Take for instance the MA Political Science course offered by the university. Besides delaying declaration of the results of the first and second semester, the varsity has postponed the dates of the third semester examination thrice. Due to the prevailing uncertainty, fourth-semester classes have not yet begun, posing a big question mark on the future of the affected students.
“Not only are we denied a chance to attempt improvement exams, it can also affect our future prospects. With the results in limbo, it also hampers our plans to join courses such as BEd after post-graduation. In effect, we are poised to lose an academic year for no fault of theirs,” said a student.

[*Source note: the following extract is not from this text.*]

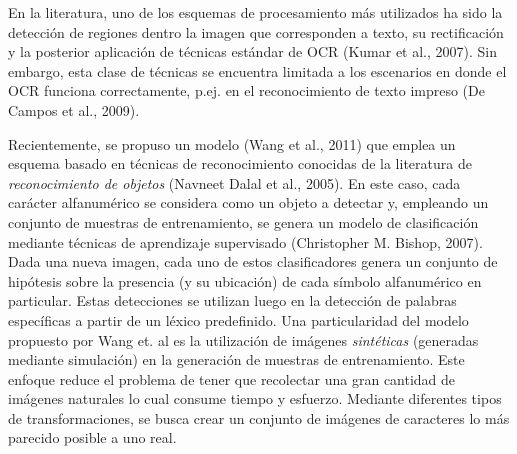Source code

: 	En la literatura, uno de los esquemas de procesamiento más utilizados ha sido la detección de regiones dentro la imagen que corresponden a texto, su rectificación y la posterior aplicación de técnicas estándar de OCR (Kumar et al., 2007). Sin embargo, esta clase de técnicas se encuentra limitada a los escenarios en donde el OCR funciona correctamente, p.ej. en el reconocimiento de texto impreso (De Campos et al., 2009).

	Recientemente, se propuso un modelo (Wang et al., 2011) que emplea un esquema basado en técnicas de reconocimiento conocidas de la literatura de \textit{reconocimiento de objetos} (Navneet Dalal et al., 2005). En este caso, cada carácter alfanumérico se considera como un objeto a detectar y, empleando un conjunto de muestras de entrenamiento, se genera un modelo de clasificación mediante técnicas de aprendizaje supervisado (Christopher M. Bishop, 2007). Dada una nueva imagen, cada uno de estos clasificadores genera un conjunto de hipótesis sobre la presencia (y su ubicación) de cada símbolo alfanumérico en particular. Estas detecciones se utilizan luego en la detección de palabras específicas a partir de un léxico predefinido. Una particularidad del modelo propuesto por Wang et. al es la utilización de imágenes \textit{sintéticas} (generadas mediante simulación) en la generación de muestras de entrenamiento. Este enfoque reduce el problema de tener que recolectar una gran cantidad de imágenes naturales lo cual consume tiempo y esfuerzo. Mediante diferentes tipos de transformaciones, se busca crear un conjunto de imágenes de caracteres lo más parecido posible a uno real.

Teachers blamed for impasse
According to some members of the Syndicate, meeting of key committees, including the examination committee, was delayed indefinitely due to the ‘non-cooperative’ stand of the Vice-Chancellor. This, they claim had delayed important decisions relating to examination and monitoring the existing system. Another section has blamed teachers and a section of the university staff of ‘torpedoing’ the examination reforms mooted by the Syndicate.
“From this academic year, the Syndicate had mooted many exam reforms, including appointment of nodal officers in affiliated colleges to streamline the valuation process. This was done to avoid shutting down of colleges for days together on account of valuation and to do away malpractices associated with valuation camps. However, a section of the university staff and the teachers torpedoed the move,” said B S Jyothikumar, Syndicate member.
He added that answer scripts to be valued by each teacher was systematically divided and distributed in colleges. Though extra remuneration was also offered for answer scripts over and above their quota, the teachers took a non-cooperative stand. Finally, the university had to resort to the valuation camp system due to pressure from teachers’ associations. This resulted in colleges being shut down for 10 days owing to valuation duty.
Teachers blame varsity
According to the teachers’ association representatives, maximum attendance was ensured at the recently-held valuation camps. But the teachers who were relieved from colleges had to wait for four days at the valuation camp without any work as the university failed to distribute the answer scripts on time. “Aided college teachers are compelled to value answer sheets of students from self-financing colleges. Interestingly, the self-financing colleges do not send their teachers to the valuation camps to ensure that classes are not disrupted,” said K L Vivekanandan, general secretary, All-Kerala Private College Teachers’ Association (AKPCTA). “This results in heavy workload for aided college teachers. Remuneration for valuation duty has also been pending for many years,” Vivekanandan said.
Solution in sight?
According to Syndicate member K H Babujan, the entire examination process of the university needed a thorough overhaul. “The examination committee, along with the convenors of the finance and staff committees will meet on Wednesday to discuss ways to iron out the issues relating to examinations.
The meeting of the committee was delayed for months on end as the Vice-Chancellor did not convene it on time,” he said. An earlier meeting of the Syndicate had tasked the examination committee to study the impasse relating to examinations and suggest remedial measures. However, critics say implementation of the proposals would not benefit students who are already affected due to delay in result declaration.